Kitap her ne kadar dikkate değer bir çalışma olsa da bir o kadarda itiraz edilecek nokta içeriyor. Müslümanların geleneğinde bulunan fakat İslami dayanağı olmayan bazı konulara gelmeden önce itiraz edilebilecek en önemli mesele, rasyonel düşünebilen birisi diyebileceğimiz Akyol’un sunduğu çözüm önerisinin hiçbir akılcı ve mantıklı yanının bulunmayışıdır. Bu yaklaşımla Tevrat ve İncil için ortaya attığı “tahrif edilenler metin değil tefsir bağlamında anlamları” olduğu düşüncesi gerçekçi gözükmüyor. Ortada Kur’an’ın tasdik ettiği İncil ve/veya Tevrat (ile Zebur’un) ‘asılları’ bulunmamaktayken sunulan çözüm önerisi yazarın önceki yazdıklarının tümünü etkisiz kılıyor diyebiliriz. Bu bağlamda mevcut Eski ve Yeni Ahit üzerinden uzlaşma ya da yakınlaşmayı düşünmek saflığın ötesinde bir şey. Yazarın özgürlükçü (liberal) bakış açısı başta belirttiğim gibi gereğinden fazla esnek davranmasına neden olduğundan İslam’ın sınırlarını zorlayabiliyor hatta dışına çıkabiliyor. Diğer taraftan kullandığı dil Hıristiyan ve Yahudilerin düşünce ve eylemlerini fazlasıyla meşrulaştırıcı ve masumlaştırıcı hâle sokuyor. Kitabı okurken gözünüzün önünde birbiriyle çok da fazla örtüşmeyen hatta çelişen birden fazla İsa tasviri oluşuyor. Yazarın birleştirici dediği figür aslında tam da nirengi noktası. Zira üç din için de akide meselesi hâline gelen İsa tasvirlerinin birinin üzerinde uzlaşılması demek diğer iki dinin/düşüncenin reddi/iptali anlamına gelecektir. Bu da üç din açısından da mümkün olabilecek bir şey değil. Eserin bu haliyle, yazarın yazma amacının dışında İslam, Hıristiyanlık ve Yahudiliğin konuya genel bakışını görmek açısından bir başlangıç kitabı olduğu söylenebilir.
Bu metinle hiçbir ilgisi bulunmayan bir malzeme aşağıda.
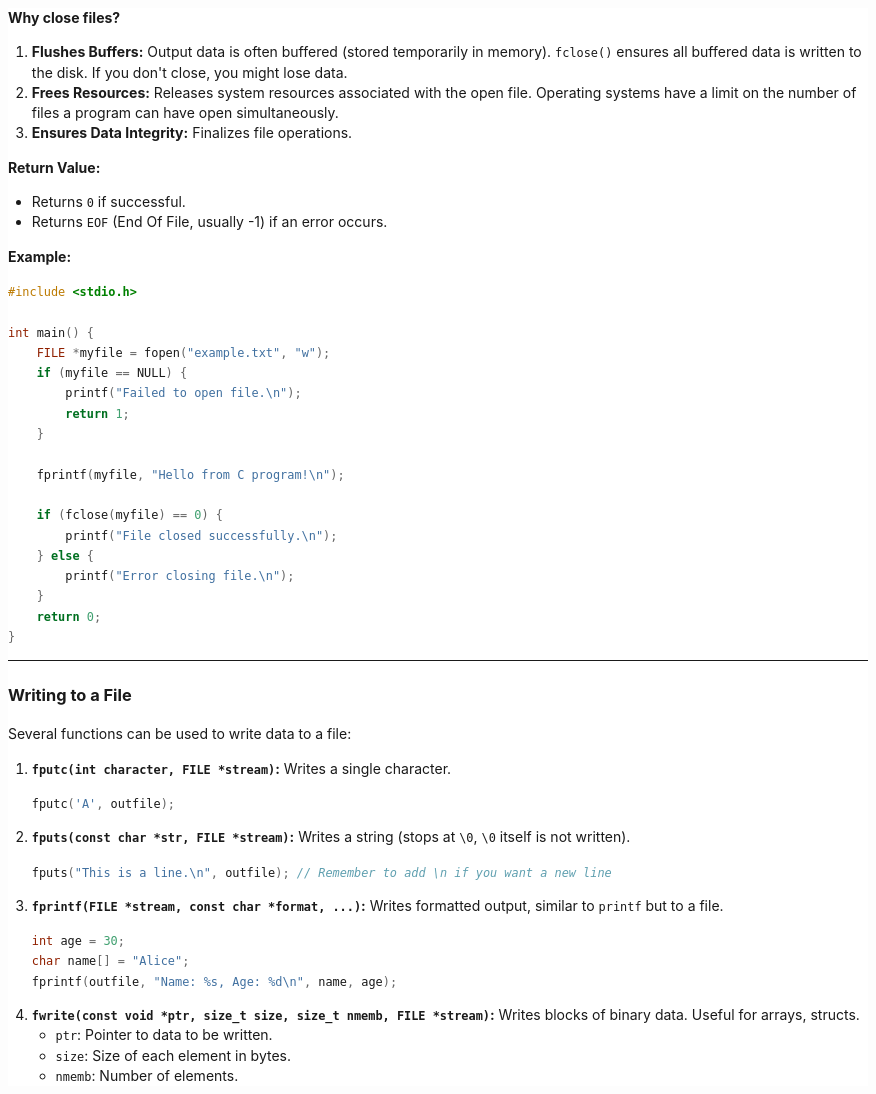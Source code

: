 **Why close files?**
1.  **Flushes Buffers:** Output data is often buffered (stored temporarily in memory). `fclose()` ensures all buffered data is written to the disk. If you don't close, you might lose data.
2.  **Frees Resources:** Releases system resources associated with the open file. Operating systems have a limit on the number of files a program can have open simultaneously.
3.  **Ensures Data Integrity:** Finalizes file operations.

**Return Value:**
-   Returns `0` if successful.
-   Returns `EOF` (End Of File, usually -1) if an error occurs.

**Example:**
```c
#include <stdio.h>

int main() {
    FILE *myfile = fopen("example.txt", "w");
    if (myfile == NULL) {
        printf("Failed to open file.\n");
        return 1;
    }

    fprintf(myfile, "Hello from C program!\n");

    if (fclose(myfile) == 0) {
        printf("File closed successfully.\n");
    } else {
        printf("Error closing file.\n");
    }
    return 0;
}
```

---

### Writing to a File
Several functions can be used to write data to a file:

1.  **`fputc(int character, FILE *stream)`:** Writes a single character.
    ```c
    fputc('A', outfile);
    ```
2.  **`fputs(const char *str, FILE *stream)`:** Writes a string (stops at `\0`, `\0` itself is not written).
    ```c
    fputs("This is a line.\n", outfile); // Remember to add \n if you want a new line
    ```
3.  **`fprintf(FILE *stream, const char *format, ...)`:** Writes formatted output, similar to `printf` but to a file.
    ```c
    int age = 30;
    char name[] = "Alice";
    fprintf(outfile, "Name: %s, Age: %d\n", name, age);
    ```
4.  **`fwrite(const void *ptr, size_t size, size_t nmemb, FILE *stream)`:** Writes blocks of binary data. Useful for arrays, structs.
    - `ptr`: Pointer to data to be written.
    - `size`: Size of each element in bytes.
    - `nmemb`: Number of elements.
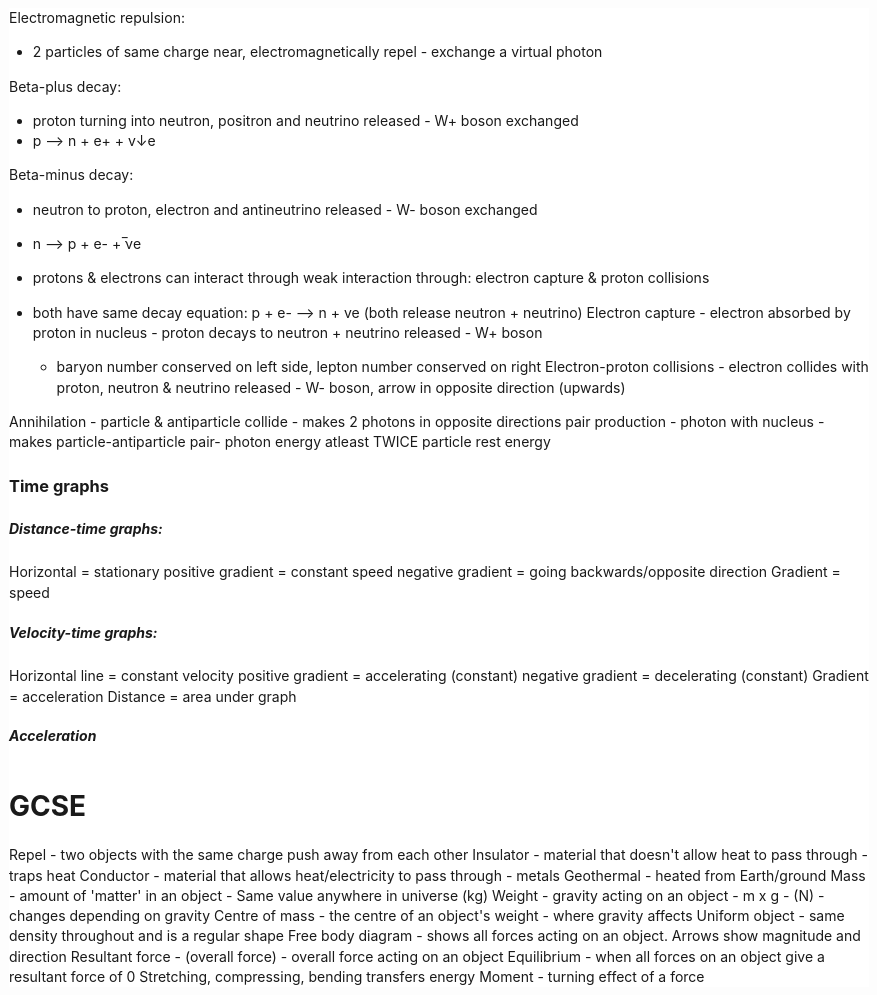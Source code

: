 Electromagnetic repulsion:
- 2 particles of same charge near, electromagnetically repel - exchange a virtual photon

Beta-plus decay:
- proton turning into neutron, positron and neutrino released - W+ boson exchanged
- p --> n + e+ + v↓e

Beta-minus decay:
- neutron to proton, electron and antineutrino released - W- boson exchanged
- n --> p + e- + ̅νe

- protons & electrons can interact through weak interaction through: electron capture & proton collisions
- both have same decay equation: p + e- --> n + ve  (both release neutron + neutrino)
Electron capture - electron absorbed by proton in nucleus - proton decays to neutron + neutrino released - W+ boson
    - baryon number conserved on left side, lepton number conserved on right
Electron-proton collisions - electron collides with proton, neutron & neutrino released - W- boson, arrow in opposite direction (upwards)

Annihilation - particle & antiparticle collide - makes 2 photons in opposite directions
pair production - photon with nucleus - makes particle-antiparticle pair- photon energy atleast TWICE particle rest energy 



### Time graphs
##### Distance-time graphs:
Horizontal = stationary
positive gradient = constant speed
negative gradient = going backwards/opposite direction
Gradient = speed
##### Velocity-time graphs:
Horizontal line = constant velocity
positive gradient = accelerating (constant)
negative gradient = decelerating (constant)
Gradient = acceleration
Distance = area under graph
##### Acceleration

# GCSE
Repel - two objects with the same charge push away from each other
Insulator - material that doesn't allow heat to pass through - traps heat
Conductor - material that allows heat/electricity to pass through - metals
Geothermal - heated from Earth/ground
Mass - amount of 'matter' in an object - Same value anywhere in universe (kg)
Weight - gravity acting on an object - m x g - (N) - changes depending on gravity
Centre of mass - the centre of an object's weight - where gravity affects
Uniform object - same density throughout and is a regular shape
Free body diagram - shows all forces acting on an object. Arrows show magnitude and direction
Resultant force - (overall force) - overall force acting on an object
Equilibrium - when all forces on an object give a resultant force of 0 
Stretching, compressing, bending transfers energy
Moment - turning effect of a force
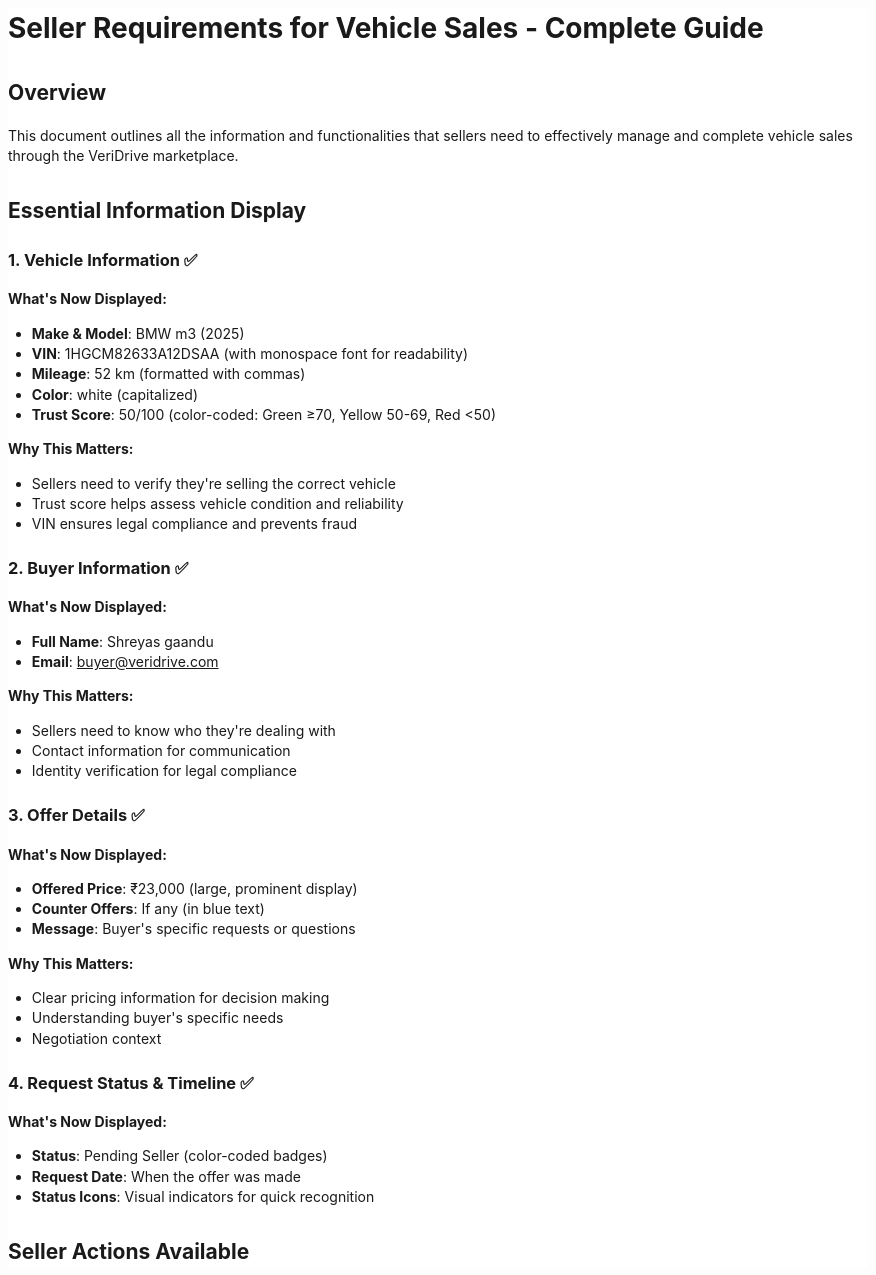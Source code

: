 # Seller Requirements for Vehicle Sales - Complete Guide

## Overview
This document outlines all the information and functionalities that sellers need to effectively manage and complete vehicle sales through the VeriDrive marketplace.

## Essential Information Display

### 1. **Vehicle Information** ✅
**What's Now Displayed:**
- **Make & Model**: BMW m3 (2025)
- **VIN**: 1HGCM82633A12DSAA (with monospace font for readability)
- **Mileage**: 52 km (formatted with commas)
- **Color**: white (capitalized)
- **Trust Score**: 50/100 (color-coded: Green ≥70, Yellow 50-69, Red <50)

**Why This Matters:**
- Sellers need to verify they're selling the correct vehicle
- Trust score helps assess vehicle condition and reliability
- VIN ensures legal compliance and prevents fraud

### 2. **Buyer Information** ✅
**What's Now Displayed:**
- **Full Name**: Shreyas gaandu
- **Email**: buyer@veridrive.com

**Why This Matters:**
- Sellers need to know who they're dealing with
- Contact information for communication
- Identity verification for legal compliance

### 3. **Offer Details** ✅
**What's Now Displayed:**
- **Offered Price**: ₹23,000 (large, prominent display)
- **Counter Offers**: If any (in blue text)
- **Message**: Buyer's specific requests or questions

**Why This Matters:**
- Clear pricing information for decision making
- Understanding buyer's specific needs
- Negotiation context

### 4. **Request Status & Timeline** ✅
**What's Now Displayed:**
- **Status**: Pending Seller (color-coded badges)
- **Request Date**: When the offer was made
- **Status Icons**: Visual indicators for quick recognition

## Seller Actions Available
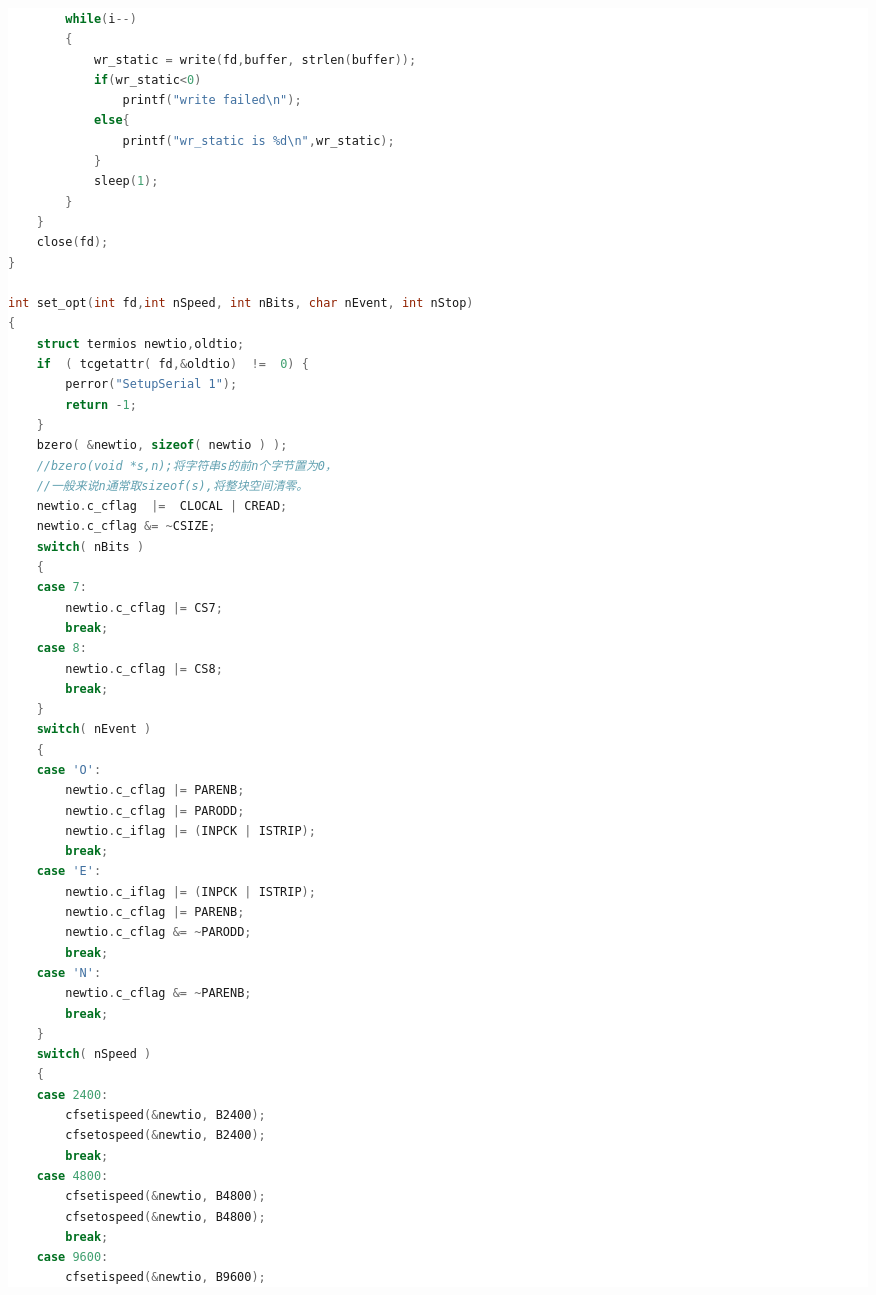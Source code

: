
 ```c
        while(i--)
        {
            wr_static = write(fd,buffer, strlen(buffer));
            if(wr_static<0)
                printf("write failed\n");
            else{
                printf("wr_static is %d\n",wr_static);
            }
            sleep(1);
        }
    }
    close(fd);
}

int set_opt(int fd,int nSpeed, int nBits, char nEvent, int nStop)
{
    struct termios newtio,oldtio;
    if  ( tcgetattr( fd,&oldtio)  !=  0) { 
        perror("SetupSerial 1");
        return -1;
    }
    bzero( &newtio, sizeof( newtio ) );
    //bzero(void *s,n);将字符串s的前n个字节置为0，
    //一般来说n通常取sizeof(s),将整块空间清零。
    newtio.c_cflag  |=  CLOCAL | CREAD;
    newtio.c_cflag &= ~CSIZE;
    switch( nBits )
    {
    case 7:
        newtio.c_cflag |= CS7;
        break;
    case 8:
        newtio.c_cflag |= CS8;
        break;
    }
    switch( nEvent )
    {
    case 'O':
        newtio.c_cflag |= PARENB;
        newtio.c_cflag |= PARODD;
        newtio.c_iflag |= (INPCK | ISTRIP);
        break;
    case 'E': 
        newtio.c_iflag |= (INPCK | ISTRIP);
        newtio.c_cflag |= PARENB;
        newtio.c_cflag &= ~PARODD;
        break;
    case 'N':  
        newtio.c_cflag &= ~PARENB;
        break;
    }
    switch( nSpeed )
    {
    case 2400:
        cfsetispeed(&newtio, B2400);
        cfsetospeed(&newtio, B2400);
        break;
    case 4800:
        cfsetispeed(&newtio, B4800);
        cfsetospeed(&newtio, B4800);
        break;
    case 9600:
        cfsetispeed(&newtio, B9600);
```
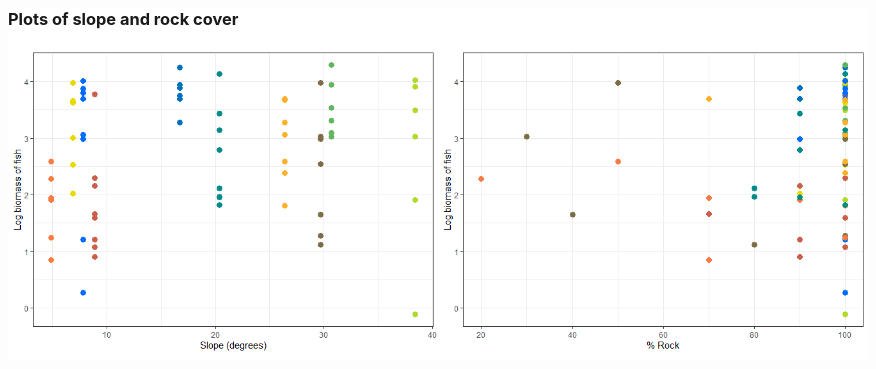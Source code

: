 ### Plots of slope and rock cover

<img src="models_files/figure-gfm/unnamed-chunk-5-1.png" width="50%" /><img src="models_files/figure-gfm/unnamed-chunk-5-2.png" width="50%" />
Kitabın baskısına dair iki teknik eleştiriyi yapmadan geçemeyeceğim. Birincisi, dipnotların ilgili sayfanın alt kısmı yerine bölüm sonlarında olması okumayı ve konuyu anlamayı zorlaştırıyor. Metin aralarında dipnotlara gidip gelmek okuma insicamını bozuyor. İkincisi ise özellikle ilk bölümlerde daha fazla olmak üzere kitapta ciddi anlamda editöryel hata bulunuyor. Pişmeden servis edilmiş yemek imajı veren bu durum kitabın aceleye getirildiğini düşündürüyor. Hem yazarın hem de yayınevinin konumu dikkate alındığında ortada gayriciddi bir görüntü var.